I think a lot of this depends on how the relative cost of CWDM optics
develops over the next two-three years. It would be far simpler technically
to put b'cast TV (and / or user selected TV channels) on a separate lambda
(may be not using an 802 protocol). I thought that was why we are proposing
to leave some of the lambda bands vacant.

I thought that the email from Ingvar was very informative.

'Broadcasting' only the channels selected by users (probably from a
selection system at the POP, not at the CO) is a change of system
architecture from the traditional cable T.V. model. It also requires powered
POPs. Powered POPs map well into the star / fan-out p2p systems (which maps
into my positioning well, so I am in favour of it).

Best regards

Bob

-----Original Message-----
From: owner-stds-802-3-efm@majordomo.ieee.org
[mailto:owner-stds-802-3-efm@majordomo.ieee.org]On Behalf Of
carlosal@xxxxxxxxxxxxxxxxxx
Sent: 20 November 2001 19:55
To: John Pickens
Cc: Norman Finn; stds-802-3-efm@ieee.org; stds-802-3-efm-p2mp@ieee.org
Subject: [EFM] Re: [EFM-P2MP] Point-to-Point plus Shared Media




Two comments:

1) John Pickens said:

> I know there is a contingent within the working group that does not
> consider it a requirement to access the single-copy-broadcast attribute
of
> the media, so probably we should poll this question at some point.

Although I'm the first to acknowledge that my opinion is *not*
representative of all carriers (far from it :-), I can say that the
single-copy-broadcast is one of the *great* potential advantages of using
Ethernet PON in the access network. Of course, it all depends on whether
will we be able to provide broadcast-based services such as digital video.

I believe that many carriers will be of the same opinion.

So my vote is already cast - single-copy-broadcasts are a requirement.
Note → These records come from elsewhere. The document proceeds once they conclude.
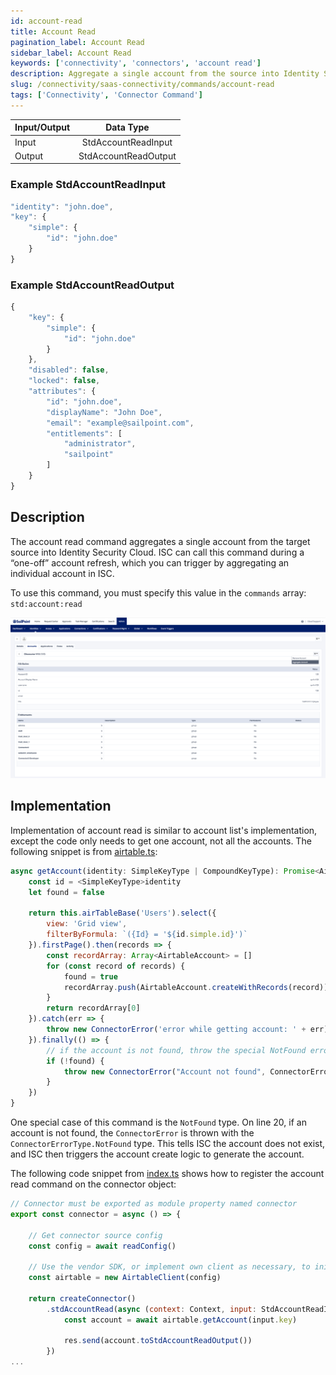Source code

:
 ```yaml
---
id: account-read
title: Account Read
pagination_label: Account Read
sidebar_label: Account Read
keywords: ['connectivity', 'connectors', 'account read']
description: Aggregate a single account from the source into Identity Security Cloud.
slug: /connectivity/saas-connectivity/commands/account-read
tags: ['Connectivity', 'Connector Command']
---
```


| Input/Output |      Data Type       |
| :----------- | :------------------: |
| Input        | StdAccountReadInput  |
| Output       | StdAccountReadOutput |

### Example StdAccountReadInput

```javascript
"identity": "john.doe",
"key": {
    "simple": {
        "id": "john.doe"
    }
}
```

### Example StdAccountReadOutput

```javascript
{
    "key": {
        "simple": {
            "id": "john.doe"
        }
    },
    "disabled": false,
    "locked": false,
    "attributes": {
        "id": "john.doe",
        "displayName": "John Doe",
        "email": "example@sailpoint.com",
        "entitlements": [
            "administrator",
            "sailpoint"
        ]
    }
}
```

## Description

The account read command aggregates a single account from the target source into Identity Security Cloud. ISC can call this command during a “one-off” account refresh, which you can trigger by aggregating an individual account in ISC.

To use this command, you must specify this value in the `commands` array: `std:account:read`

![Account Read](./img/account_read_idn.png)

## Implementation

Implementation of account read is similar to account list's implementation, except the code only needs to get one account, not all the accounts. The following snippet is from [airtable.ts](https://github.com/sailpoint-oss/airtable-example-connector/blob/main/src/airtable.ts):

```javascript
async getAccount(identity: SimpleKeyType | CompoundKeyType): Promise<AirtableAccount> {
    const id = <SimpleKeyType>identity
    let found = false

    return this.airTableBase('Users').select({
        view: 'Grid view',
        filterByFormula: `({Id} = '${id.simple.id}')`
    }).firstPage().then(records => {
        const recordArray: Array<AirtableAccount> = []
        for (const record of records) {
            found = true
            recordArray.push(AirtableAccount.createWithRecords(record))
        }
        return recordArray[0]
    }).catch(err => {
        throw new ConnectorError('error while getting account: ' + err)
    }).finally(() => {
        // if the account is not found, throw the special NotFound error type
        if (!found) {
            throw new ConnectorError("Account not found", ConnectorErrorType.NotFound)
        }
    })
}
```

One special case of this command is the `NotFound` type. On line 20, if an account is not found, the `ConnectorError` is thrown with the `ConnectorErrorType.NotFound` type. This tells ISC the account does not exist, and ISC then triggers the account create logic to generate the account.

The following code snippet from [index.ts](https://github.com/sailpoint-oss/airtable-example-connector/blob/main/src/index.ts) shows how to register the account read command on the connector object:

```javascript
// Connector must be exported as module property named connector
export const connector = async () => {

    // Get connector source config
    const config = await readConfig()

    // Use the vendor SDK, or implement own client as necessary, to initialize a client
    const airtable = new AirtableClient(config)

    return createConnector()
        .stdAccountRead(async (context: Context, input: StdAccountReadInput, res: Response<StdAccountReadOutput>) => {
            const account = await airtable.getAccount(input.key)

            res.send(account.toStdAccountReadOutput())
        })
...
```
2) Norman Finn's idea is really neat from a technical *and* political
standpoint, as it sounds as a reasonable compromise between the two fields;
however, I'm not sure that it's actually feasible in practice due to
administrative reasons, as John pointed out. It is highly probable that
most carriers will end up using only one of the modes.

[For instance, this already happened with DSL; almost nobody uses the two
transmission modes of DMT modems (interleaved and fast). Although it is
technically possible to use the two at the same time, almost everybody uses
only the interleaved one, mainly because of the complexity, and also
because of potential compatibility issues]

Anyway, just to explore the alternatives, we could deploy completely
separate IP networks, each over a separate MAC address (of course this
assume that we are going to run IP over Ethernet, but who bets otherwise?).
Each IP network could 'opt' for some particular mode of operation.

p.s. There are also some security issues that we should analyze in this
case; the two kinds of traffic would be received at every node, and this is
could pose a different security problem. Not sure about it, just wondering.